No me había percatado, pero tras de mi tenía compañía. Quizás cuánto tiempo había pasado que no veía un ser viviente. La diferencia estaba en que no eran cualquier tipo de compañeros. Eran tres enormes lobos (por lo menos así los veía) que venían marcando mi paso, quizás desde cuándo, pero mantenían su distancia mirando fijo mi lánguido cuerpo y sus lenguas colgaban de sus hocicos hambrientos y babosos. Arriba en el cielo los buitres miraban mi destino con impaciencia, esperando darse el primero, o el último, o quizás el único festín de sus miserables vidas donde desgarrarían mi vientre y se pelearían las vísceras unos con otros. ¡Eran unos malditos animales de rapiña esperando el momento en que cayera para poder tirarse sobre mí y despedazarme para no dejar rastro alguno sobre esta tierra! Quise caminar más rápido y perderlos, pero era inútil. Las pocas fuerzas con las que había comenzado en algún despertar distinto, que me trajeron hasta aquí, ya estaban terminadas. Caí primero de rodillas al caliente suelo y luego el resto de mi cuerpo se tendió rendido boca abajo, tragando la arena. Esperaba a las bestias que vinieran por su carne, que vinieran por mi ser y lo despedazaran. Pero nada de eso pasó. Puse mi cuerpo de espaldas, mirando el cielo y el sol quedo fijo en mis ojos que cerré después de haber visto sigilosamente volar las aves de rapiña en círculos.

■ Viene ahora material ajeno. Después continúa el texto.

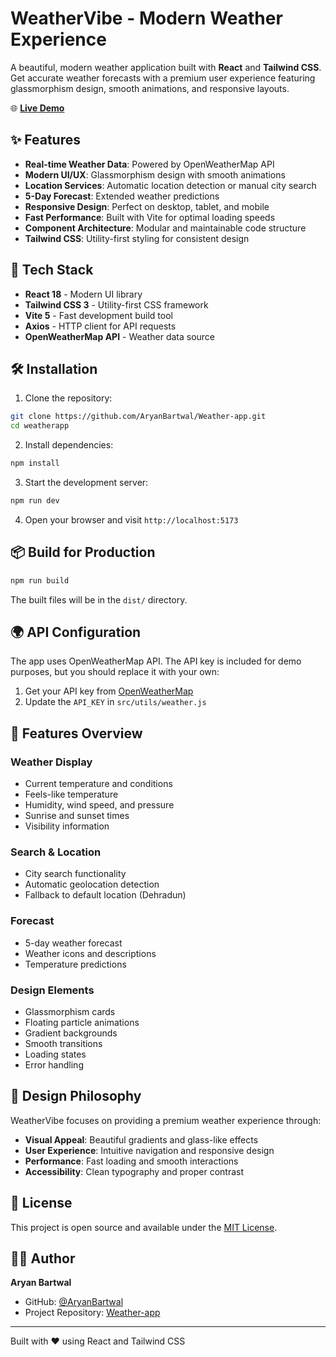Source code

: # WeatherVibe - Modern Weather Experience

A beautiful, modern weather application built with **React** and **Tailwind CSS**. Get accurate weather forecasts with a premium user experience featuring glassmorphism design, smooth animations, and responsive layouts.

🌐 **[Live Demo](https://weatherapp-7n78i6j7s-aryanbartwals-projects.vercel.app)**

## ✨ Features

- **Real-time Weather Data**: Powered by OpenWeatherMap API
- **Modern UI/UX**: Glassmorphism design with smooth animations  
- **Location Services**: Automatic location detection or manual city search
- **5-Day Forecast**: Extended weather predictions
- **Responsive Design**: Perfect on desktop, tablet, and mobile
- **Fast Performance**: Built with Vite for optimal loading speeds
- **Component Architecture**: Modular and maintainable code structure
- **Tailwind CSS**: Utility-first styling for consistent design

## 🚀 Tech Stack

- **React 18** - Modern UI library
- **Tailwind CSS 3** - Utility-first CSS framework
- **Vite 5** - Fast development build tool
- **Axios** - HTTP client for API requests
- **OpenWeatherMap API** - Weather data source

## 🛠️ Installation

1. Clone the repository:
```bash
git clone https://github.com/AryanBartwal/Weather-app.git
cd weatherapp
```

2. Install dependencies:
```bash
npm install
```

3. Start the development server:
```bash
npm run dev
```

4. Open your browser and visit `http://localhost:5173`

## 📦 Build for Production

```bash
npm run build
```

The built files will be in the `dist/` directory.

## 🌍 API Configuration

The app uses OpenWeatherMap API. The API key is included for demo purposes, but you should replace it with your own:

1. Get your API key from [OpenWeatherMap](https://openweathermap.org/api)
2. Update the `API_KEY` in `src/utils/weather.js`

## 📱 Features Overview

### Weather Display
- Current temperature and conditions
- Feels-like temperature
- Humidity, wind speed, and pressure
- Sunrise and sunset times
- Visibility information

### Search & Location
- City search functionality
- Automatic geolocation detection
- Fallback to default location (Dehradun)

### Forecast
- 5-day weather forecast
- Weather icons and descriptions
- Temperature predictions

### Design Elements
- Glassmorphism cards
- Floating particle animations
- Gradient backgrounds
- Smooth transitions
- Loading states
- Error handling

## 🎨 Design Philosophy

WeatherVibe focuses on providing a premium weather experience through:
- **Visual Appeal**: Beautiful gradients and glass-like effects
- **User Experience**: Intuitive navigation and responsive design
- **Performance**: Fast loading and smooth interactions
- **Accessibility**: Clean typography and proper contrast

## 📄 License

This project is open source and available under the [MIT License](LICENSE).

## 👨‍💻 Author

**Aryan Bartwal**
- GitHub: [@AryanBartwal](https://github.com/AryanBartwal)
- Project Repository: [Weather-app](https://github.com/AryanBartwal/Weather-app)

---

Built with ❤️ using React and Tailwind CSS
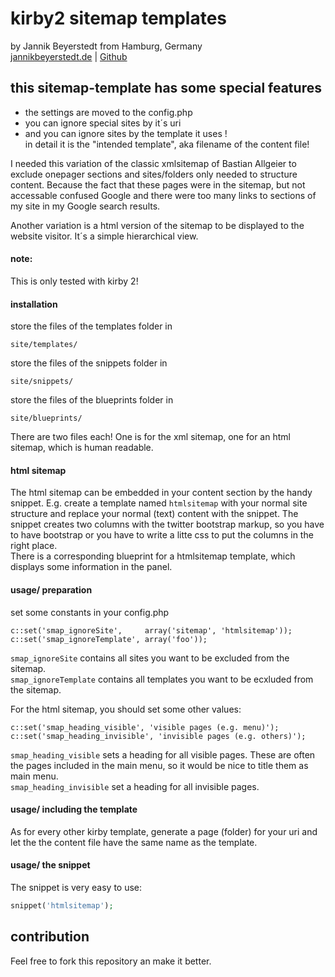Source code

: # kirby2 sitemap templates
by Jannik Beyerstedt from Hamburg, Germany  
[jannikbeyerstedt.de](http://jannikbeyerstedt.de) | [Github](https://github.com/jbeyerstedt)  


## this sitemap-template has some special features

- the settings are moved to the config.php
- you can ignore special sites by it´s uri
- and you can ignore sites by the template it uses !  
in detail it is the "intended template", aka filename of the content file!

I needed this variation of the classic xmlsitemap of Bastian Allgeier to exclude onepager sections and sites/folders only needed to structure content. Because the fact that these pages were in the sitemap, but not accessable confused Google and there were too many links to sections of my site in my Google search results.

Another variation is a html version of the sitemap to be displayed to the website visitor. It´s a simple hierarchical view.


#### note:
This is only tested with kirby 2!

#### installation
store the files of the templates folder in
	
	site/templates/

store the files of the snippets folder in
	
	site/snippets/

store the files of the blueprints folder in
	
	site/blueprints/

There are two files each! One is for the xml sitemap, one for an html sitemap, which is human readable.

#### html sitemap
The html sitemap can be embedded in your content section by the handy snippet. E.g. create a template named `htmlsitemap` with your normal site structure and replace your normal (text) content with the snippet. The snippet creates two columns with the twitter bootstrap markup, so you have to have bootstrap or you have to write a litte css to put the columns in the right place.  
There is a corresponding blueprint for a htmlsitemap template, which displays some information in the panel.


#### usage/ preparation
set some constants in your config.php

    c::set('smap_ignoreSite',     array('sitemap', 'htmlsitemap'));
    c::set('smap_ignoreTemplate', array('foo'));
    
`smap_ignoreSite` contains all sites you want to be excluded from the sitemap.  
`smap_ignoreTemplate` contains all templates you want to be ecxluded from the sitemap.  

For the html sitemap, you should set some other values:
    
    c::set('smap_heading_visible', 'visible pages (e.g. menu)');
	c::set('smap_heading_invisible', 'invisible pages (e.g. others)');

`smap_heading_visible` sets a heading for all visible pages. These are often the pages included in the main menu, so it would be nice to title them as main menu.  
`smap_heading_invisible` set a heading for all invisible pages.  

#### usage/ including the template
As for every other kirby template, generate a page (folder) for your uri and let the the content file have the same name as the template.

#### usage/ the snippet
The snippet is very easy to use:
```php
snippet('htmlsitemap');
```



## contribution
Feel free to fork this repository an make it better.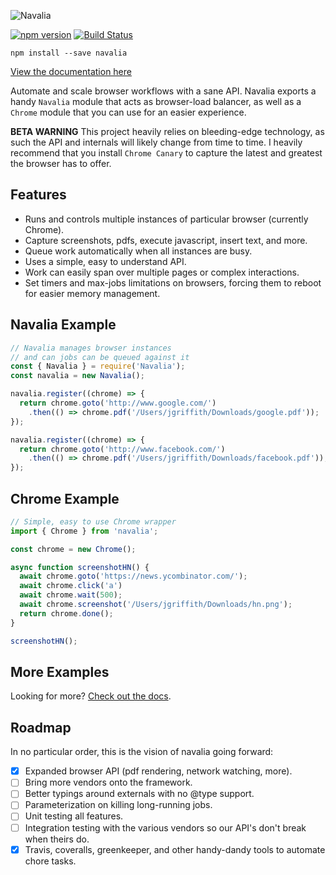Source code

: ![Navalia](https://cdn.rawgit.com/joelgriffith/navalia/master/assets/logo-color.svg)

[![npm version](https://badge.fury.io/js/navalia.svg)](https://badge.fury.io/js/navalia)
[![Build Status](https://travis-ci.org/joelgriffith/navalia.svg?branch=master)](https://travis-ci.org/joelgriffith/navalia)

`npm install --save navalia`

[View the documentation here](https://joelgriffith.github.io/navalia/)

Automate and scale browser workflows with a sane API. Navalia exports a handy `Navalia` module that acts as browser-load balancer, as well as a `Chrome` module that you can use for an easier experience.

**BETA WARNING**
This project heavily relies on bleeding-edge technology, as such the API and internals will likely change from time to time. I heavily recommend that you install `Chrome Canary` to capture the latest and greatest the browser has to offer.

## Features

- Runs and controls multiple instances of particular browser (currently Chrome).
- Capture screenshots, pdfs, execute javascript, insert text, and more.
- Queue work automatically when all instances are busy.
- Uses a simple, easy to understand API.
- Work can easily span over multiple pages or complex interactions.
- Set timers and max-jobs limitations on browsers, forcing them to reboot for easier memory management.

## Navalia Example
```javascript
// Navalia manages browser instances
// and can jobs can be queued against it
const { Navalia } = require('Navalia');
const navalia = new Navalia();

navalia.register((chrome) => {
  return chrome.goto('http://www.google.com/')
    .then(() => chrome.pdf('/Users/jgriffith/Downloads/google.pdf'));
});

navalia.register((chrome) => {
  return chrome.goto('http://www.facebook.com/')
    .then(() => chrome.pdf('/Users/jgriffith/Downloads/facebook.pdf'));
});
```

## Chrome Example
```ts
// Simple, easy to use Chrome wrapper
import { Chrome } from 'navalia';

const chrome = new Chrome();

async function screenshotHN() {
  await chrome.goto('https://news.ycombinator.com/');
  await chrome.click('a')
  await chrome.wait(500);
  await chrome.screenshot('/Users/jgriffith/Downloads/hn.png');
  return chrome.done();
}

screenshotHN();
```

## More Examples

Looking for more? [Check out the docs](https://joelgriffith.github.io/navalia/).

## Roadmap

In no particular order, this is the vision of navalia going forward:

- [X] Expanded browser API (pdf rendering, network watching, more).
- [ ] Bring more vendors onto the framework.
- [ ] Better typings around externals with no @type support.
- [ ] Parameterization on killing long-running jobs.
- [ ] Unit testing all features.
- [ ] Integration testing with the various vendors so our API's don't break when theirs do.
- [X] Travis, coveralls, greenkeeper, and other handy-dandy tools to automate chore tasks.
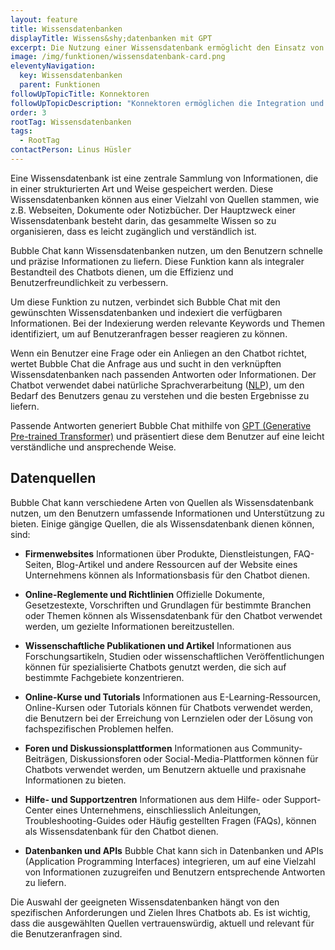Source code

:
 ```yaml
---
layout: feature
title: Wissensdatenbanken
displayTitle: Wissens&shy;datenbanken mit GPT
excerpt: Die Nutzung einer Wissensdatenbank ermöglicht den Einsatz von Chatbots mit minimalem Aufwand. Der Chatbot kennt sofort eine Fülle von Informationen.
image: /img/funktionen/wissensdatenbank-card.png
eleventyNavigation:
  key: Wissensdatenbanken
  parent: Funktionen
followUpTopicTitle: Konnektoren
followUpTopicDescription: "Konnektoren ermöglichen die Integration und den Zugriff auf externe Wissensdatenbanken.<br/>Bubble Chat stellt eine Reihe von Konnektoren zur Verfügung:"
order: 3
rootTag: Wissensdatenbanken
tags:
  - RootTag
contactPerson: Linus Hüsler
---
```


Eine Wissensdatenbank ist eine zentrale Sammlung von Informationen, die in einer strukturierten Art und Weise gespeichert werden. Diese Wissensdatenbanken können aus einer Vielzahl von Quellen stammen, wie z.B. Webseiten, Dokumente oder Notizbücher. Der Hauptzweck einer Wissensdatenbank besteht darin, das gesammelte Wissen so zu organisieren, dass es leicht zugänglich und verständlich ist.

Bubble Chat kann Wissensdatenbanken nutzen, um den Benutzern schnelle und präzise Informationen zu liefern. Diese Funktion kann als integraler Bestandteil des Chatbots dienen, um die Effizienz und Benutzerfreundlichkeit zu verbessern. 

Um diese Funktion zu nutzen, verbindet sich Bubble Chat mit den gewünschten Wissensdatenbanken und indexiert die verfügbaren Informationen. Bei der Indexierung werden relevante Keywords und Themen identifiziert, um auf Benutzeranfragen besser reagieren zu können. 

Wenn ein Benutzer eine Frage oder ein Anliegen an den Chatbot richtet, wertet Bubble Chat die Anfrage aus und sucht in den verknüpften Wissensdatenbanken nach passenden Antworten oder Informationen. Der Chatbot verwendet dabei natürliche Sprachverarbeitung ([NLP](/funktionen/nlp/)), um den Bedarf des Benutzers genau zu verstehen und die besten Ergebnisse zu liefern. 

Passende Antworten generiert Bubble Chat mithilfe von [GPT (Generative Pre-trained Transformer)](/blog/chatgpt/) und präsentiert diese dem Benutzer auf eine leicht verständliche und ansprechende Weise.

## Datenquellen

Bubble Chat kann verschiedene Arten von Quellen als Wissensdatenbank nutzen, um den Benutzern umfassende Informationen und Unterstützung zu bieten. Einige gängige Quellen, die als Wissensdatenbank dienen können, sind:

- **Firmenwebsites**
  Informationen über Produkte, Dienstleistungen, FAQ-Seiten, Blog-Artikel und andere Ressourcen auf der Website eines Unternehmens können als Informationsbasis für den Chatbot dienen.

- **Online-Reglemente und Richtlinien**
  Offizielle Dokumente, Gesetzestexte, Vorschriften und Grundlagen für bestimmte Branchen oder Themen können als Wissensdatenbank für den Chatbot verwendet werden, um gezielte Informationen bereitzustellen.

- **Wissenschaftliche Publikationen und Artikel**
  Informationen aus Forschungsartikeln, Studien oder wissenschaftlichen Veröffentlichungen können für spezialisierte Chatbots genutzt werden, die sich auf bestimmte Fachgebiete konzentrieren.

- **Online-Kurse und Tutorials**
  Informationen aus E-Learning-Ressourcen, Online-Kursen oder Tutorials können für Chatbots verwendet werden, die Benutzern bei der Erreichung von Lernzielen oder der Lösung von fachspezifischen Problemen helfen.

- **Foren und Diskussionsplattformen**
  Informationen aus Community-Beiträgen, Diskussionsforen oder Social-Media-Plattformen können für Chatbots verwendet werden, um Benutzern aktuelle und praxisnahe Informationen zu bieten.

- **Hilfe- und Supportzentren**
  Informationen aus dem Hilfe- oder Support-Center eines Unternehmens, einschliesslich Anleitungen, Troubleshooting-Guides oder Häufig gestellten Fragen (FAQs), können als Wissensdatenbank für den Chatbot dienen.

- **Datenbanken und APIs**
  Bubble Chat kann sich in Datenbanken und APIs (Application Programming Interfaces) integrieren, um auf eine Vielzahl von Informationen zuzugreifen und Benutzern entsprechende Antworten zu liefern.

Die Auswahl der geeigneten Wissensdatenbanken hängt von den spezifischen Anforderungen und Zielen Ihres Chatbots ab. Es ist wichtig, dass die ausgewählten Quellen vertrauenswürdig, aktuell und relevant für die Benutzeranfragen sind.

Fue ese momento con los ojos cerrados que traté de explicar todo esto, cómo había llegado hasta aquí, qué había ocurrido. Pero no recordaba nada, sólo qué una mañana desperté angustioso extrañando una parte de mi, la habitación desordenada, la visión nublada, las melodías fúnebres, la desesperación. Y ahora. Ahora estaba tranquilo, calmado y muy sereno. Sólo esperaba dormir nuevamente, mientras mi cuerpo se quemaba y derretía lentamente con el sol y las calientes arenas. Esperaba dormir la locura y gritaba furibundo ¡malditos vengan por mi!... ¡Vengan por mi!... ¡Vengan por mi!... Entre una risa sarcástica y una lágrima pidiendo compasión.